For a WPAN high rate application, it seems reasonable that the candidate air waveform should offer the following characteristics:

  • Not require high linearity in the transmitter and the receiver
  • Offer a low BER at a reasonable SNR
  • Have a reasonably low degree of implementation complexity

Waveform Selection Tree

Three candidate waveform were considered:

  • CPBFSK (continuous phase binary frequency shift keying such as GFSK)
  • Constant envelope waveform, very tolerant of nonlinearity
  • TX PA can be compressed, RX can use a limiter instead of AGC
  • Spectral shape is controlled by TX prefiltering and adjusting the deviation
  • In general demodulation is noncoherent … limiter/discriminator combination
  • Single carrier waveform such as SQPSK (staggered QPSK)
  • Nearly constant envelope waveform, reasonable tolerance of nonlinearities
  • TX PA nearly compressed (small backoff), RX can use a limiter instead of AGC
  • Spectral shape can be solely determined by baseband TX prefiltering
  • Demodulation can be coherent
  • Multi-carrier OFDM (orthogonal frequency division multiplexing)
  • Not constant envelope waveform, can not tolerate much nonlinearity
  • TX and RX must be linear, need an AGC stage instead of limiter in the RX
  • TX spectral shape is controlled by baseband shaping
  • Demodulation is coherent

Subjective Evaluation (1-worse … 5-best)

CP-BFSK
(GFSK) / Single Carrier (SQPSK) / Multi-carrier
(OFDM)
Range / 2 / 5 / 4
Multipath Tolerance / 2 / 4 / 5
Power Consumption / 5 / 3 / 2
Low Complexity (includes linearity) / 5 / 3[1] / 1
Bits/Hz/Watt[2]
(efficiency) / 1 / 4 / 4
Score / 15/25 / 19/25 / 16/25

Hypothesis

Of the three classes of waveforms rated here, we believe that the single carrier, coherently demodulated waveform offers the best trade-off between performance and complexity. We believe that CP-BFSK, while having low implementation complexity, can not meet the QoS (quality of service) criteria.
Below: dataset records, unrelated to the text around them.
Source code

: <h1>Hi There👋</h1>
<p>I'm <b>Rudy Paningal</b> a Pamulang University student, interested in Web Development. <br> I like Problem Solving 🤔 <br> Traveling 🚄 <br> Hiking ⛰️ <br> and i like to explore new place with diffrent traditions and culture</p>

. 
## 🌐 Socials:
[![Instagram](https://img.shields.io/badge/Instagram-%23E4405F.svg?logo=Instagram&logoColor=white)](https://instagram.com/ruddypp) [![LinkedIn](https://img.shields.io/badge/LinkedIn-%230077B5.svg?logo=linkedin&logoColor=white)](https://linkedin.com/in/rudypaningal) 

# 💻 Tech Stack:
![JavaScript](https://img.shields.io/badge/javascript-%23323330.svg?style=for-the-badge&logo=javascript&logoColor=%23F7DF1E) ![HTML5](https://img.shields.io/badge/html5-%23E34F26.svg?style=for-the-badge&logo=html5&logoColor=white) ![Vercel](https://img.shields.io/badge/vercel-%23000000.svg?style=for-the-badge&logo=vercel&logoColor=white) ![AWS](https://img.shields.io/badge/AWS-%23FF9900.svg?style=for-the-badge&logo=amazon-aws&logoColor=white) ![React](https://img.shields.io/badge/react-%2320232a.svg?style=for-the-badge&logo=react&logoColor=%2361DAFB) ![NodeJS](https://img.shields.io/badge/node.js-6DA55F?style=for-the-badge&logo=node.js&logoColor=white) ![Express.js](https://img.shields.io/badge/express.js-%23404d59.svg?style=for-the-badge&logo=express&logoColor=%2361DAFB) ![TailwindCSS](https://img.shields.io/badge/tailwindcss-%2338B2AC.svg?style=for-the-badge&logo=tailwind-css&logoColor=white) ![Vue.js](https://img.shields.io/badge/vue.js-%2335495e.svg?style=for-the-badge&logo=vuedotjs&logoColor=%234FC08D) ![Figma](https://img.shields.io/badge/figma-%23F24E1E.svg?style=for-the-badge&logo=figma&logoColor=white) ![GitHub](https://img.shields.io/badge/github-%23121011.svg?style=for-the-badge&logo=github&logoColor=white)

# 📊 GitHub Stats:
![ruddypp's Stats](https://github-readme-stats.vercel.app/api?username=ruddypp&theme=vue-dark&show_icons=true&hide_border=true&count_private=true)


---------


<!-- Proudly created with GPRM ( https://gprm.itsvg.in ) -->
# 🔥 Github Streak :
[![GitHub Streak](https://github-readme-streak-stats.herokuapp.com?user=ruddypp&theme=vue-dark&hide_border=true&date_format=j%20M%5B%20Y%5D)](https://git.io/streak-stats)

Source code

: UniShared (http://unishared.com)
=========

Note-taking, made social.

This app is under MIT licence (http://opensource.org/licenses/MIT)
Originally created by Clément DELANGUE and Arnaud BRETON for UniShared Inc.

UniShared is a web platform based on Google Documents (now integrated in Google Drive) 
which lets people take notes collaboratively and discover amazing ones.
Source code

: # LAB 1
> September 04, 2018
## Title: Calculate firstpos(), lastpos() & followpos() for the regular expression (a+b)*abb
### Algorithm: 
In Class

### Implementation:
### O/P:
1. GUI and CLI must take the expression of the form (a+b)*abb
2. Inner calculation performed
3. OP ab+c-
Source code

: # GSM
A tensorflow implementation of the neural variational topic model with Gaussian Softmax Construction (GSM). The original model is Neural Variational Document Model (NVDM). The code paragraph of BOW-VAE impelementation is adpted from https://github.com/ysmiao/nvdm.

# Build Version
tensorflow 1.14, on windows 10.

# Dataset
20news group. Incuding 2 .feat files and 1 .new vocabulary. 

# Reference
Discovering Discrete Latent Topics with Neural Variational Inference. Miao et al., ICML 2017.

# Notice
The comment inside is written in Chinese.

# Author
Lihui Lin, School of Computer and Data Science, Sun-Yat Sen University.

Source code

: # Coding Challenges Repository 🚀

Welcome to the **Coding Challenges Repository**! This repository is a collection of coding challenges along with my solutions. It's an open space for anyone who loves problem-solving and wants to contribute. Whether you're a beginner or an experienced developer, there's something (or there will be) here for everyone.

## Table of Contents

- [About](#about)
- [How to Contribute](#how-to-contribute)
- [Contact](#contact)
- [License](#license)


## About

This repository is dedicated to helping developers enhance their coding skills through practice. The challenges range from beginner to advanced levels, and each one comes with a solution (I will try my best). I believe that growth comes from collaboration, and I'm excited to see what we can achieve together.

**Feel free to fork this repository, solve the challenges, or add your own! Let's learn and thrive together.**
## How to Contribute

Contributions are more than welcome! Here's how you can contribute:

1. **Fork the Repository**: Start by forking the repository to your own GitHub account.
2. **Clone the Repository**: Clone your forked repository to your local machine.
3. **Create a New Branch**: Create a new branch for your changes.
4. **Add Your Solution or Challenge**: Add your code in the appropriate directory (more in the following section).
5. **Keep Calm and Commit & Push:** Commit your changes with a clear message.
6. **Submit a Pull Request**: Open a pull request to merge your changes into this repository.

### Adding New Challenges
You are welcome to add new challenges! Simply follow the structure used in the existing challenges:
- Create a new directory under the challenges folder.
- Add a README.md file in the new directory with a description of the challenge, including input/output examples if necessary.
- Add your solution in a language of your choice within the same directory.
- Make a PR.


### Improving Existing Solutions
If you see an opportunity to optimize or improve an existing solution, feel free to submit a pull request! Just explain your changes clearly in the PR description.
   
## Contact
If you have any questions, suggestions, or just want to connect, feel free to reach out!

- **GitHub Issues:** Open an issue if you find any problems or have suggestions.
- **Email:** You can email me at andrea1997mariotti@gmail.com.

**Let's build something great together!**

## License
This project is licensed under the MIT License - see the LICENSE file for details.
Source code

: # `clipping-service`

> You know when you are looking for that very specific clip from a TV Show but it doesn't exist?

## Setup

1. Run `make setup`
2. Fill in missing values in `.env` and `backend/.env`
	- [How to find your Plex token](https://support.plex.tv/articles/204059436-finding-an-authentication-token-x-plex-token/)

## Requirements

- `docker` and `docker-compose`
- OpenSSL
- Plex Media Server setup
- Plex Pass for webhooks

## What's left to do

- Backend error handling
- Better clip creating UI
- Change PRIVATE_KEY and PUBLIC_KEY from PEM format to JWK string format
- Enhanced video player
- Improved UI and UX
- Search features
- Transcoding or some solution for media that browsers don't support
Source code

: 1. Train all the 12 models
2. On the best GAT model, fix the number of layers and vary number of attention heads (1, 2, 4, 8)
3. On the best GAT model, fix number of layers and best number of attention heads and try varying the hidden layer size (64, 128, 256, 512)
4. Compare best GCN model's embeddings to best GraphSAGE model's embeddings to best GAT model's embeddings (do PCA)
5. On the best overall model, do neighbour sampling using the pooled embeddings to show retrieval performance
In addition, we believe that multi-carrier OFDM, while having more than adequate robutiness, can not meet the low complexity criteria. Therefore, our hypothesis is that the single carrier (e.g. SQPSK) will be the best candidate waveform.
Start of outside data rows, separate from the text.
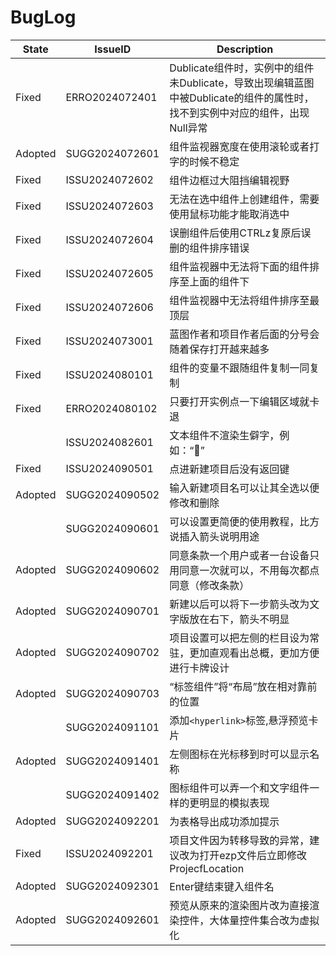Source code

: # BugLog

|State|IssueID|Description|
|---|---|---|
|Fixed|ERRO2024072401|Dublicate组件时，实例中的组件未Dublicate，导致出现编辑蓝图中被Dublicate的组件的属性时，找不到实例中对应的组件，出现Null异常|
|Adopted|SUGG2024072601|组件监视器宽度在使用滚轮或者打字的时候不稳定|
|Fixed|ISSU2024072602|组件边框过大阻挡编辑视野|
|Fixed|ISSU2024072603|无法在选中组件上创建组件，需要使用鼠标功能才能取消选中|
|Fixed|ISSU2024072604|误删组件后使用CTRLz复原后误删的组件排序错误|
|Fixed|ISSU2024072605|组件监视器中无法将下面的组件排序至上面的组件下|
|Fixed|ISSU2024072606|组件监视器中无法将组件排序至最顶层|
|Fixed|ISSU2024073001|蓝图作者和项目作者后面的分号会随着保存打开越来越多|
|Fixed|ISSU2024080101|组件的变量不跟随组件复制一同复制|
|Fixed|ERRO2024080102|只要打开实例点一下编辑区域就卡退|
||ISSU2024082601|文本组件不渲染生僻字，例如：“𬑡”|
|Fixed|ISSU2024090501|点进新建项目后没有返回键|
|Adopted|SUGG2024090502|输入新建项目名可以让其全选以便修改和删除|
||SUGG2024090601|可以设置更简便的使用教程，比方说插入箭头说明用途|
|Adopted|SUGG2024090602|同意条款一个用户或者一台设备只用同意一次就可以，不用每次都点同意（修改条款）|
|Adopted|SUGG2024090701|新建以后可以将下一步箭头改为文字版放在右下，箭头不明显|
|Adopted|SUGG2024090702|项目设置可以把左侧的栏目设为常驻，更加直观看出总概，更加方便进行卡牌设计|
|Adopted|SUGG2024090703|“标签组件”将“布局”放在相对靠前的位置|
||SUGG2024091101|添加`<hyperlink>`标签,悬浮预览卡片|
|Adopted|SUGG2024091401|左侧图标在光标移到时可以显示名称|
||SUGG2024091402|图标组件可以弄一个和文字组件一样的更明显的模拟表现|
|Adopted|SUGG2024092201|为表格导出成功添加提示|
|Fixed|ISSU2024092201|项目文件因为转移导致的异常，建议改为打开ezp文件后立即修改ProjecfLocation|
|Adopted|SUGG2024092301|Enter键结束键入组件名|
|Adopted|SUGG2024092601|预览从原来的渲染图片改为直接渲染控件，大体量控件集合改为虚拟化|

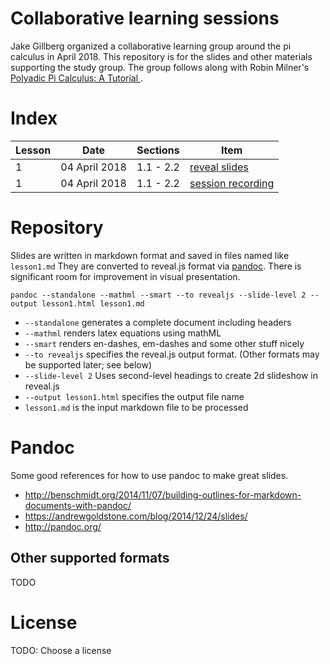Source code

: # Collaborative learning sessions

Jake Gillberg organized a collaborative learning group around the pi calculus in April 2018. This repository is for the slides and other materials supporting the study group. The group follows along with Robin Milner's [Polyadic Pi Calculus: A Tutorial ](https://pdfs.semanticscholar.org/5d25/0a3a14f68abb1ae0111d35b8220b4472b277.pdf).

# Index

| Lesson | Date | Sections| Item |
|---|---|---|---|
| 1 | 04 April 2018 | 1.1 - 2.2 | [reveal slides](lesson1.html)|
| 1 | 04 April 2018 | 1.1 - 2.2 | [session recording](https://youtu.be/WO8rGA8AjD0)|

# Repository
Slides are written in markdown format and saved in files named like `lesson1.md` They are converted to reveal.js format via [pandoc](https://pandoc.org). There is significant room for improvement in visual presentation.

`pandoc --standalone --mathml --smart --to revealjs --slide-level 2 --output lesson1.html lesson1.md`

* `--standalone` generates a complete document including headers
* `--mathml` renders latex equations using mathML
* `--smart` renders en-dashes, em-dashes and some other stuff nicely
* `--to revealjs` specifies the reveal.js output format. (Other formats may be supported later; see below)
* `--slide-level 2` Uses second-level headings to create 2d slideshow in reveal.js
* `--output lesson1.html` specifies the output file name
* `lesson1.md` is the input markdown file to be processed

# Pandoc
Some good references for how to use pandoc to make great slides.
* http://benschmidt.org/2014/11/07/building-outlines-for-markdown-documents-with-pandoc/
* https://andrewgoldstone.com/blog/2014/12/24/slides/
* http://pandoc.org/

## Other supported formats
TODO

# License
TODO: Choose a license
Submissionpage 1Rick Roberts, Intersil

[1] One can argue that the baseband of OFDM is no more complex then that of a single carrier system if the single carrier system needs significant equalization. However, this argument becomes weaker when the analog chips are included in the complexity discussion.

[2] This is a measure of modulation efficiency. For example, for a given path loss and a given transmit output power, how many bits per Hertz can be achieved for a desired bit error rate. CP-FSK becomes very unrobust at low deviation ratios, OFDM has a constant occupied bandwidth regardless of the data rate (poor efficiency at low data rates) and SQPSK has an occupied bandwidth that is proportional to the data rate.